Stopover Kalkutta
Auf dem Weg von Varanasi nach Andaman Island mussten wir noch einen Stopover in Kalkutta einlegen, damit wir erstens nicht so früh in Varanasi aufstehen mussten und zweitens hat man so ein wenig Sicherheit falls sich die Airline spontan entscheidet den gebuchten Flug zu streichen.
Für die Übernachtung buchten wir zwei Hotels in der Nähe des Flughafens, für die Langzeitreisenden das preiswerte Hotel Shivangan und für den Maharaja das Hyatt in Salt Lake.
Salt Lake ist der Ort wo die Geschichte dieses Blogs im 2007 begann, so war ich schon ein wenig neugierig was sich verändert hat.

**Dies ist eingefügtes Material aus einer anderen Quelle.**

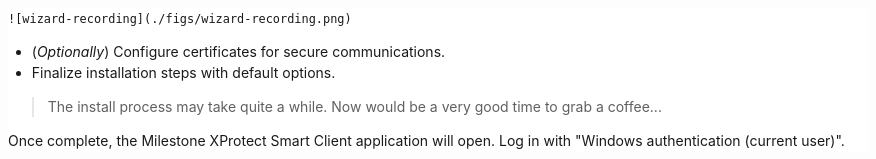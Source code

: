     ![wizard-recording](./figs/wizard-recording.png)

- (*Optionally*) Configure certificates for secure communications.
- Finalize installation steps with default options.

> The install process may take quite a while.  Now would be a very good time to grab a coffee...

Once complete, the Milestone XProtect Smart Client application will open.  Log in with "Windows authentication (current user)".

Noch mehr gespannt waren wir aber ob die Brille, welche wir in Gurgaon bestellt hatten, wirklich im GKB Opticals Shop in der City Center Mall abholbereit ist. Und man staune, alles war, wie bestellt und bezahlt, bereit und überzeugte uns, dass ausnahmsweise ab und zu in Indien auch etwas funktioniert. Leider hält diese Überzeugung stets nicht für lange, denn auf der zweiten Mobiltelefon SIM-Karte erhielten wir seit ein paar Tagen mehrere SMS, dass wir die gesetzlich erforderlichen Dokumente einreichen müssen. Dies haben wir natürlich beim Kauf der SIM-Karte gemacht, der Shop, die Post oder Airtel selbst haben diese wohl verschlampt. Also besuchten wir den Airtel Shop in der gleichen Mall um nochmals schnell unsere Dokumente abzugeben. Doch Airtel Delhi ist nicht gleich Airtel West Bengal und somit war da keine Hilfe zu erwarten. Die “kompetente” Frau erklärte uns, dass sie da absolut nichts machen könnte und wir zurück nach Delhi müssen. So schnell gaben wir aber nicht auf und machten ihr den Vorschlag, sie könne doch den Shop anrufen und im Namen von Airtel die Leute auffordern die Dokumente einzureichen. Einen Anruf machen könne sie nicht, darauf konnten wir nur noch lachend antworten, dass sie in einer Telefongesellschaft arbeite und telefonieren doch kein Problem sein kann. Der gerufene Floor Manager (im McDonalds putzt der den Boden) machte dann zumindest das Angebot, dass wir kostenlos eine SIM-Karte von Airtel West Bengal bekommen können, das Guthaben auf der anderen Nummer jedoch abtelefonieren müssen.
Da sich in der Mall nicht allzu viel änderte war sogar das italienische Restaurant noch in Betrieb, welches mir durch die feinen Speisen in Erinnerung geblieben ist. Leider wusste ich den Namen nicht mehr genau, aber durch ein wenig Suchen und der Arbeit von Sherlock “Corinne” Holmes sassen wir bald am richtigen Ort und die Pizza und Pasta waren immer noch die Besten von Indien.
Am nächsten Morgen wurde uns das Frühstück ins Zimmer serviert und auch sonst überzeugte das Haus mit seinem freundlichen Chef und sauberen Zimmern. Das uns am Vorabend die Feuerwerksraketen einer Hochzeit beinahe ins Zimmer geschossen wurde war ja nicht deren Vergehen.